Collected data:
++++

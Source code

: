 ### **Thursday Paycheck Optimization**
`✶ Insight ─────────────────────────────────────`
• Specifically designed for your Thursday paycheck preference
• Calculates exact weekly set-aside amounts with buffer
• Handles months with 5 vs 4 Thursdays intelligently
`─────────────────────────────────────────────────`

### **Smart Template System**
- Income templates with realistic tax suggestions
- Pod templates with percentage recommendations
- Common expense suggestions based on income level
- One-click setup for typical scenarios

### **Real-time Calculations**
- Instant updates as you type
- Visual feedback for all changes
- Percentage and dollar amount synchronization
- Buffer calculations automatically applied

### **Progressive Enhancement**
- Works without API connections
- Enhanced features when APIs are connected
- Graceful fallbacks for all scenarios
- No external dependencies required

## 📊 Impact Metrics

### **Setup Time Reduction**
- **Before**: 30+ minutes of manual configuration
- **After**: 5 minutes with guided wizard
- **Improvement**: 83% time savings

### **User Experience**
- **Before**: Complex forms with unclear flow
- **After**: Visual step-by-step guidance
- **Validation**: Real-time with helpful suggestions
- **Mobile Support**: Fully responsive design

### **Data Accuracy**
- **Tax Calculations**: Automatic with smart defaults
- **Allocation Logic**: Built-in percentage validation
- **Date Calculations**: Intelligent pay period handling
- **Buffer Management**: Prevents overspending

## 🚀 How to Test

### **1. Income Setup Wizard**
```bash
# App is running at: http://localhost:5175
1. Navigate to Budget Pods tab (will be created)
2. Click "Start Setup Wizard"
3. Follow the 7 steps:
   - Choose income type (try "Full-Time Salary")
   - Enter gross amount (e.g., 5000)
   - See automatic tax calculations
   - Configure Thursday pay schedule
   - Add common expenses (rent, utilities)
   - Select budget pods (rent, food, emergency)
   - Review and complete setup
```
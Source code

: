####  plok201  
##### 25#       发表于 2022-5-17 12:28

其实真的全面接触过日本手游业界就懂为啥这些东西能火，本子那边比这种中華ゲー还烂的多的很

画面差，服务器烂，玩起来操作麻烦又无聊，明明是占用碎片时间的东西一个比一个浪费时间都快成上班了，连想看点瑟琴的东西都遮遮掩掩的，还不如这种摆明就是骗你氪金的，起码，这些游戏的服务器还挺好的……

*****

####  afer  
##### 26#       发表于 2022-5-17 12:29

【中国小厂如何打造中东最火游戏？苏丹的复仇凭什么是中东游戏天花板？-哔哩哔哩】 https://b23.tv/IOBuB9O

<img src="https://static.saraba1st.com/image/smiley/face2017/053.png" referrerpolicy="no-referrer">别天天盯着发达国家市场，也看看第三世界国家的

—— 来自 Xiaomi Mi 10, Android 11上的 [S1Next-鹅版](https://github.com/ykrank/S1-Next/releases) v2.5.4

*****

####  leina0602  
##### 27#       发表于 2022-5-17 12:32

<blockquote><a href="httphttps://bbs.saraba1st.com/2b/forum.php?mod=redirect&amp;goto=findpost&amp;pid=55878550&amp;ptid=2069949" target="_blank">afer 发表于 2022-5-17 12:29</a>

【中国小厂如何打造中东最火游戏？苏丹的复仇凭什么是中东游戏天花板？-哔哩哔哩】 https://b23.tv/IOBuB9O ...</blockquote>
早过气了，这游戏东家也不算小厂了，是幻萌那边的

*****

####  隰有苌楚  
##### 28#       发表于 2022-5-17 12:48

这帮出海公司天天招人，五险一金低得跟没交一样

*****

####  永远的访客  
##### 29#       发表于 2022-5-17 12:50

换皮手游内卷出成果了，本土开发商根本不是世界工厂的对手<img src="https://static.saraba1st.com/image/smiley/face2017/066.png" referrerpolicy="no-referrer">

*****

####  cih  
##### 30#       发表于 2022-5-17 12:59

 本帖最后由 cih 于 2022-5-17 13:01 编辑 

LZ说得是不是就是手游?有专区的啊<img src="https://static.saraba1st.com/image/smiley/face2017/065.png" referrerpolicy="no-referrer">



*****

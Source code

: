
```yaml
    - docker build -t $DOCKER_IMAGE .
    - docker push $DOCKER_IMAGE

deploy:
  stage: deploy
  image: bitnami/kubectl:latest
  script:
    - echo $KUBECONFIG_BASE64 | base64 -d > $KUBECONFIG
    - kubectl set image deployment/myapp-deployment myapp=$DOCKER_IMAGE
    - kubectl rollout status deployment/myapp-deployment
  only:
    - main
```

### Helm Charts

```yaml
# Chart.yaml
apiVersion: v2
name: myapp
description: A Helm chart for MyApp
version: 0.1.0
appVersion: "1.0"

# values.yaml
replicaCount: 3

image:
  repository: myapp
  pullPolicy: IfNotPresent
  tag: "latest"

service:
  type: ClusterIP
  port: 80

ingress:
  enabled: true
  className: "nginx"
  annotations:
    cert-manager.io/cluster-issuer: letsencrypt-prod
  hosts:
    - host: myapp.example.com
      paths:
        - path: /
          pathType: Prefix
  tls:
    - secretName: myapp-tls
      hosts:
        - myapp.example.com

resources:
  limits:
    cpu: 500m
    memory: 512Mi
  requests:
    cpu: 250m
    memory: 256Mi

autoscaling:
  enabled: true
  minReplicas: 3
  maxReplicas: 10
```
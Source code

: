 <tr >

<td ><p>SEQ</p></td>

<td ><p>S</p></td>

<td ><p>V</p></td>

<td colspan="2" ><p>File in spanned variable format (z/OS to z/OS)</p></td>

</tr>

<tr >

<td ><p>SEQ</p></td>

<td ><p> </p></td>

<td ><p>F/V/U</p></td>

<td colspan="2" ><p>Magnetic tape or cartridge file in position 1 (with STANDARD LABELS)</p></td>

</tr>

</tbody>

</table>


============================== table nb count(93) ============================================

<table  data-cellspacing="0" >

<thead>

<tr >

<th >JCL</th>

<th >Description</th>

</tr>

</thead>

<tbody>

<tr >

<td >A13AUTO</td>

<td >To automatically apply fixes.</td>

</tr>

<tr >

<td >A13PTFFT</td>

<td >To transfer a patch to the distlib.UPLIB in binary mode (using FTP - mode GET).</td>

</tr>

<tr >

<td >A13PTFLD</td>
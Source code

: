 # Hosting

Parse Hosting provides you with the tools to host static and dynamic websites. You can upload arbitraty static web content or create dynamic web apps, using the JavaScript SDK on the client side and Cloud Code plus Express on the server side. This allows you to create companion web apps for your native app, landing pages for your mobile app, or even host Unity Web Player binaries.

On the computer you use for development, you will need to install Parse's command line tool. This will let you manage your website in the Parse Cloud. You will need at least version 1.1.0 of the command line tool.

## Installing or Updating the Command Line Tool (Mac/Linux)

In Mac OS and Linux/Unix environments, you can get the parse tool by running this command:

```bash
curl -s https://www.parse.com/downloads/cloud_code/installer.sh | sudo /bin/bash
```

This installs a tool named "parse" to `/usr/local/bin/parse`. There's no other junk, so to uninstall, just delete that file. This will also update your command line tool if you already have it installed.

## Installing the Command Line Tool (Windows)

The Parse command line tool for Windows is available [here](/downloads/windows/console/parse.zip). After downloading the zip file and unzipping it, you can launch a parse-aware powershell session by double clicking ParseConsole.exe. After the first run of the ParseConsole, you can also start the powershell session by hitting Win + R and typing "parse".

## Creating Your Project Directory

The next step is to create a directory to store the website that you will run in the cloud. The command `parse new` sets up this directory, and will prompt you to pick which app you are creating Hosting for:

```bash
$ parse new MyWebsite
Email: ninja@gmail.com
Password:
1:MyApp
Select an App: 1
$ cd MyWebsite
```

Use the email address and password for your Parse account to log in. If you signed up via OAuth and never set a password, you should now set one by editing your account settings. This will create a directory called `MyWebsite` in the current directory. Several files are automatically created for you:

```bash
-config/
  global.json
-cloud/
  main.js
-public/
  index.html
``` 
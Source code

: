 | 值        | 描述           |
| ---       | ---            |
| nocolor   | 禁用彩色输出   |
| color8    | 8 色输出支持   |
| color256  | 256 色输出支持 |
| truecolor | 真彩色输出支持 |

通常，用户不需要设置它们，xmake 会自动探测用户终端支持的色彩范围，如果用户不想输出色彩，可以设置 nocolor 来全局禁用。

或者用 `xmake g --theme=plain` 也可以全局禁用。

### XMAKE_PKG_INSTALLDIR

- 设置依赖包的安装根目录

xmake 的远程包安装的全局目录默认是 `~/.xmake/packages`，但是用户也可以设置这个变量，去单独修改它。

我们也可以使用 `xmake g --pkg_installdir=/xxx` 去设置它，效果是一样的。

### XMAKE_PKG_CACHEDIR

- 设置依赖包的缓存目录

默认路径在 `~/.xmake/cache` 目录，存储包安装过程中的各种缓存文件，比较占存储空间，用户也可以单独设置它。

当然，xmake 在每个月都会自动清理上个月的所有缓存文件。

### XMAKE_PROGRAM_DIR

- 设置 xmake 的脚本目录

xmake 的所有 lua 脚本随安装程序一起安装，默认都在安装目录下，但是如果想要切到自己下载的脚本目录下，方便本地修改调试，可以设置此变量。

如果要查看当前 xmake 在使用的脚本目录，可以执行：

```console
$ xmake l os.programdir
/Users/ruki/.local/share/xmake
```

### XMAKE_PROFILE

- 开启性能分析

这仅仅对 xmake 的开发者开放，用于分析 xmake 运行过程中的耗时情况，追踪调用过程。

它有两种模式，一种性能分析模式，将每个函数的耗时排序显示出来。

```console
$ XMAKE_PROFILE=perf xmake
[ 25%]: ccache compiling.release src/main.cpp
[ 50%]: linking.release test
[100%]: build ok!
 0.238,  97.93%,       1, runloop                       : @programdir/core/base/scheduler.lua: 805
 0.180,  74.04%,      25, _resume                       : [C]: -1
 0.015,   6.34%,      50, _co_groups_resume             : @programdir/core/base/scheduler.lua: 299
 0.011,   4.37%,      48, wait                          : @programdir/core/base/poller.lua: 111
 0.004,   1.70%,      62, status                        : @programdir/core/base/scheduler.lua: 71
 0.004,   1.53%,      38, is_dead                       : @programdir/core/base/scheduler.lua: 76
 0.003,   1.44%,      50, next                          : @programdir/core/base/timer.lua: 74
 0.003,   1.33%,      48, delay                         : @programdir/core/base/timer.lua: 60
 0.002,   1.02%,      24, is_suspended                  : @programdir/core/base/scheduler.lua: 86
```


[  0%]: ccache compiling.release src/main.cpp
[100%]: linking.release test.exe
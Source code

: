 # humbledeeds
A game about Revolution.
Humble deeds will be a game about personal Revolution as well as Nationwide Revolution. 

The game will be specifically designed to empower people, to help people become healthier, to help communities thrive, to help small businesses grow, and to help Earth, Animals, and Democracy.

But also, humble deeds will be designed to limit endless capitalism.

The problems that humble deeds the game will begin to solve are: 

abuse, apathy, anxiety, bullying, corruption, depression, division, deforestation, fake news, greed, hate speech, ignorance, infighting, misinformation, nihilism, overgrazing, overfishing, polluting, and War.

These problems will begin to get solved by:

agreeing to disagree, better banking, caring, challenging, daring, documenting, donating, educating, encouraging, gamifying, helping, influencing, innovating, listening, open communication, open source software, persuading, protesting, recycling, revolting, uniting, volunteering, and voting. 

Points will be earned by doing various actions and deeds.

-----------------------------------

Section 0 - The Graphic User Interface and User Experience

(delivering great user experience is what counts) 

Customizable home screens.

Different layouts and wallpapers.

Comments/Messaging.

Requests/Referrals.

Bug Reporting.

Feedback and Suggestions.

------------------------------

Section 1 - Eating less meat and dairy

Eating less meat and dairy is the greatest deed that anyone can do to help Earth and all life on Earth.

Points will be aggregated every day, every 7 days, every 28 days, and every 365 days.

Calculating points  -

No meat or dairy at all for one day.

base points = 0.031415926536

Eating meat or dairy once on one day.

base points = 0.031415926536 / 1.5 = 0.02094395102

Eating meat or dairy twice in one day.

++++

What is expected: The expected output is every line of the records in which the string "Hosting" appears.

Solution to the problem:
: # Hosting
Parse Hosting provides you with the tools to host static and dynamic websites. You can upload arbitraty static web content or create dynamic web apps, using the JavaScript SDK on the client side and Cloud Code plus Express on the server side. This allows you to create companion web apps for your native app, landing pages for your mobile app, or even host Unity Web Player binaries.
The next step is to create a directory to store the website that you will run in the cloud. The command `parse new` sets up this directory, and will prompt you to pick which app you are creating Hosting for:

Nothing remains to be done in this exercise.